It's straightforward to make a retirement budget that includes your standard monthly bills. It's much more difficult to factor in sudden or periodic purchases, taxes and inflation. Here are a few often forgotten details to factor into your retirement plan:
Will you need to support your parents or kids later on? The need to care for others in retirement could cause financial hardships. With kids taking increasingly longer to become financially independent, you might want to factor the likelihood of supporting three generations at the same time into your retirement budget. It's entirely possible your retirement plan will need to support six adults, plus your kids. Can your retirement finances handle that?
How does your family feel about you quitting your job? You may be ready to sit on the couch all day, but everybody else in your household needs to be ready for your retirement too. Have a talk with each family member to make sure everyone is on the same page in terms of what to expect when you are no longer bringing home a paycheck.
Are you retiring from your job or retiring to something else? There's a big difference between hating your job so much you want to leave and quitting because you just don't have the time to accomplish everything you love to do outside work. It may be hard to believe, but retiring isn't a perfect fit for everybody. Figure out why you want to retire in the first place before you pull the plug on your job, because sometimes it makes more sense to jump into another line of work instead.
Have you added infrequent but periodic purchases to your expenses? Big expenses you incur only once every few years are easily forgotten when making a retirement budget. But most appliances will eventually break and your roof, windows and car will need to be replaced. Make sure you add these costs to your estimated expenses.
How will inflation affect your lifestyle? Your spending likely won't be aligned with the official inflation rate, but make no mistake -- the cost of what you spend money on will trend upward throughout retirement unless you constantly look for ways to get more for less.

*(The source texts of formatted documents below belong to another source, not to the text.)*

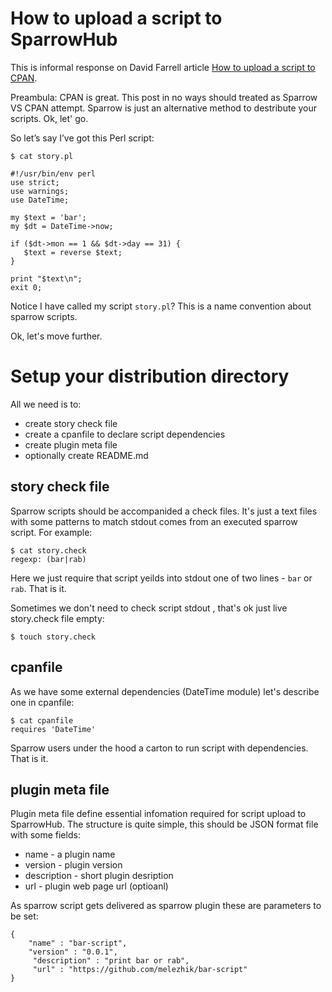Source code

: # How to upload a script to SparrowHub

This is informal response on David Farrell article [How to upload a script to CPAN](http://perltricks.com/article/how-to-upload-a-script-to-cpan/).

Preambula: CPAN is great. This post in no ways should treated as Sparrow VS CPAN attempt. Sparrow is just an alternative method
to destribute your scripts. Ok, let' go.


So let’s say I’ve got this Perl script:

```
$ cat story.pl

#!/usr/bin/env perl
use strict;
use warnings;
use DateTime;

my $text = 'bar';
my $dt = DateTime->now;

if ($dt->mon == 1 && $dt->day == 31) {
   $text = reverse $text;
}

print "$text\n";
exit 0;
```

Notice I have called my script `story.pl`? This is a name convention about sparrow scripts.

Ok, let's move further.


# Setup your distribution directory

All we need is to:

* create story check file
* create a cpanfile to declare script dependencies
* create plugin meta file
* optionally create README.md


## story check file

Sparrow scripts should be accompanided a check files. It's just a text files with some patterns to match stdout comes from an executed sparrow script. For example:


```
$ cat story.check  
regexp: (bar|rab)
```

Here we just require that script yeilds into stdout one of two lines - `bar` or `rab`. That is it.

Sometimes we don't need to check script stdout , that's ok just live story.check file empty:

```
$ touch story.check
```

## cpanfile

As we have some external dependencies (DateTime module) let's describe one in cpanfile:

```
$ cat cpanfile
requires 'DateTime'
```

Sparrow users under the hood a carton to run script with dependencies. That is it.


## plugin meta file

Plugin meta file define essential infomation required for script upload to SparrowHub. The structure is quite simple, this should be JSON format file with some fields:


* name -  a plugin name
* version - plugin version
* description - short plugin desription
* url - plugin web page url (optioanl)

As sparrow script gets delivered as sparrow plugin these are parameters to be set:
```
{
    "name" : "bar-script",
    "version" : "0.0.1",
     "description" : "print bar or rab",
     "url" : "https://github.com/melezhik/bar-script"
}
```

Plan for this increase by having investments that tend to beat inflation, and continue to monitor your spending well into your golden years.
Does your plan take into account how taxes will affect your retirement income? Various sources of retirement income are taxed at different rates. Look at where you will draw money from, and how that income will be taxed. Also, remember to factor Social Security benefits and the various claiming options into your taxable income calculations. The best way to figure this out is to put the scenarios into a spreadsheet and make specific calculations so you know for sure which is the best deal.
Will your finances still be OK if you or your spouse dies prematurely? This is especially important for those relying on a spouse's Social Security or pension income. Find out exactly what happens if one of you dies, and how cash flow and income will be affected. The worst possible time to figure out your finances is when you suddenly lose that income in the time of grief.
Most retirees spend a long time preparing for their golden years. Take the time to factor these details into your retirement plan.